Is it a coincidence that J.K. Rowling studied French and Classics? Or that Shakespeare wrote passages of dialogue in Welsh and French, suggesting that he was conversant in both? To write successfully in your first language, it can help if you know a second – it is one way of seeing the world from another perspective and making comparisons, which is after all what literature is all about. But what of writers of contemporary literary fiction?

Researchers on the Open World Research Initiative at Swansea University have investigated the nearly 300 novels that have made the Booker shortlist since 1969 to find out. And as we await the announcement of the readers’ choice of the “Golden Booker” on July 8, which will name the winning novel from the history of the Man Booker prize that has “best stood the test of time”, their initial findings throw up a disturbing recent trend that language awareness is decreasing among British-born writers.

The ability of authors to understand another language gets ignored in surveys of the Booker Prize – multiple times. If a writer’s English is inflected by Australian, South African or Canadian roots, these origins are duly noted by literary journalists. Why not language background too? Language-switchers who grew up in the former British Empire are not the only multilinguals to watch out for on the Booker shortlists. Some of their British-born counterparts also learnt a second language, which influenced their writing in similar ways: their choice of subject matter and how they expressed themselves.

The second language of writers on the shortlists is nearly always European, with French firmly in first place (more than 20 speakers among the 200 writers who have been shortlisted for the prize). German, Italian, Spanish and Russian are also well represented, as is Japanese, albeit all in single figures. There is only one identifiable Czech speaker (Tom McCarthy, nominated in 2010 and 2015) but none with Polish.

Spawn of Flaubert

The most famous literary French speaker is probably Julian Barnes, winner in 2011 with The Sense of an Ending. His breakthrough novel Flaubert’s Parrot, which was nominated in 1984 presents a series of takes on the great French novelist assembled by a Francophile narrator. Knowing another language is after all one way to see the world from an alternative point of view. For this reason many writers cut their literary teeth, like Barnes, on foreign-language material or experiences.

The author Julian Barnes was fluent in French.

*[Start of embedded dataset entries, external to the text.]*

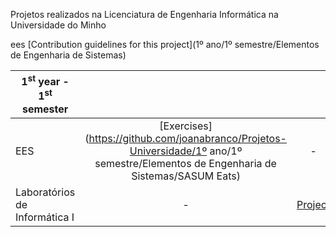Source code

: Projetos realizados na Licenciatura de Engenharia Informática na Universidade do Minho


ees [Contribution guidelines for this project](1º ano/1º semestre/Elementos de Engenharia de Sistemas)

| 1<sup>st</sup> year - 1<sup>st</sup> semester | | |
| --- | :---: | :---: |
| EES | [Exercises](https://github.com/joanabranco/Projetos-Universidade/1º ano/1º semestre/Elementos de Engenharia de Sistemas/SASUM Eats) | - |
| Laboratórios de Informática I | - | [Project](https://github.com/...) |
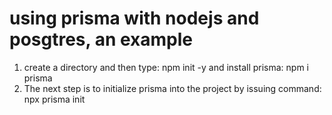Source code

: # using prisma with nodejs and posgtres, an example
1. create a directory and then type: npm init -y and install prisma: npm i prisma
2. The next step is to initialize prisma into the project by issuing command: npx prisma init
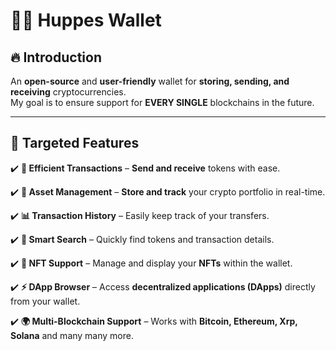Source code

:  # 🐦‍🔥 **Huppes Wallet**  

## 🔥 **Introduction**  
An **open-source** and **user-friendly** wallet for **storing, sending, and receiving** cryptocurrencies.  
My goal is to ensure support for **EVERY SINGLE**  blockchains in the future.


---


## 🎯 **Targeted Features**  

✔️ **🔄 Efficient Transactions** – **Send and receive** tokens with ease.  

✔️ **📲 Asset Management** – **Store and track** your crypto portfolio in real-time.  

✔️ **📊 Transaction History** – Easily keep track of your transfers.  

✔️ **🔎 Smart Search** – Quickly find tokens and transaction details.  

✔️ **🚀 NFT Support** – Manage and display your **NFTs** within the wallet.  

✔️ **⚡ DApp Browser** – Access **decentralized applications (DApps)** directly from your wallet.  

✔️ **🌍 Multi-Blockchain Support** – Works with **Bitcoin, Ethereum, Xrp, Solana** and many many more.  


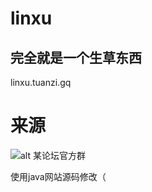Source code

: # linxu
## 完全就是一个生草东西
linxu.tuanzi.gq

# 来源
![alt 某论坛官方群](https://linxu.tuanzi.gq/114514.jpg)

使用java网站源码修改（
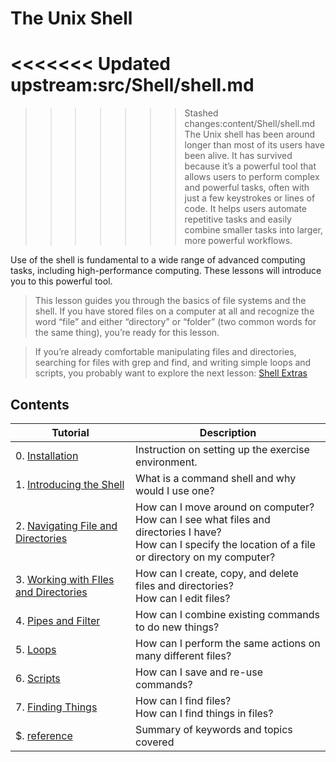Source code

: # The Unix Shell

<<<<<<< Updated upstream:src/Shell/shell.md
=======

>>>>>>> Stashed changes:content/Shell/shell.md
The Unix shell has been around longer than most of its users have been alive. It has survived because it’s a powerful tool that allows users to perform complex and powerful tasks, often with just a few keystrokes or lines of code. It helps users automate repetitive tasks and easily combine smaller tasks into larger, more powerful workflows.

Use of the shell is fundamental to a wide range of advanced computing tasks, including high-performance computing. These lessons will introduce you to this powerful tool.

> This lesson guides you through the basics of file systems and the shell. If you have stored files on a computer at all and recognize the word “file” and either “directory” or “folder” (two common words for the same thing), you’re ready for this lesson.

> If you’re already comfortable manipulating files and directories, searching for files with grep and find, and writing simple loops and scripts, you probably want to explore the next lesson: [Shell Extras](../Shell_Extras/introduction.md)


## Contents
| Tutorial | Description |
|    ---   |     ---     |
| 0. [Installation](installation.md) | Instruction on setting up the exercise environment.|
| 1. [Introducing the Shell](shell.md) | What is a command shell and why would I use one?|
| 2. [Navigating File and Directories](fileDir.md) | How can I move around on computer?<br> How can I see what files and directories I have?<br> How can I specify the location of a file or directory on my computer?|
| 3. [Working with FIles and Directories](create.md)|How can I create, copy, and delete files and directories? <br>How can I edit files?|
| 4. [Pipes and Filter](pipefilter.md)|How can I combine existing commands to do new things?|
| 5. [Loops](loops.md)|How can I perform the same actions on many different files?|
| 6. [Scripts](scripts.md)|How can I save and re-use commands?|
| 7. [Finding Things](find.md)|How can I find files?<br>How can I find things in files?|
|$. [reference](reference.md)| Summary of keywords and topics covered|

The French Lieutenant’s Woman by John Fowles should have made it to the inaugural shortlist in 1969, but it was The Magus, the original “year-abroad novel” set in Greece, which launched Fowles’ writing career. J.G. Farrell, who studied French and Spanish at university, is famous for his “empire trilogy”, Troubles (named the “lost” Booker Prize winner in 2010), The Siege of Krishnapur (winner in 1973) and The Singapore Grip (1978), but his first novel A Man from Elsewhere (1963) is set in Paris.

In his debut South (1992), the Irish writer Colm Tóibín, who has subsequently been nominated for the Booker three times, was inspired by his own encounter with Barcelona as a young man – which he transfers to a female central character who narrates some of the novel. Switching languages for an author – or anyone – can change who you are in fundamental ways. Canadian author Yann Martel won in 2002 with The Life of Pi, but his first novel Self (1996) merges gender and language identity as the multilingual narrator metamorphoses from man to woman and back again, showing that language identity is bound up with other identities and can be part of the literary imagination.

Early days

The shortlists for the Booker throw up some amazing linguists – but, at least when the British are concerned, their heyday appears to have been in the first two decades of the prize’s existence, the 1970s and 1980s. First prize for language prowess in any era would have to go to Anthony Burgess, on the shortlist in 1980 for Earthly Powers, who invented a new language for the dystopian Clockwork Orange and read and spoke up to ten real ones.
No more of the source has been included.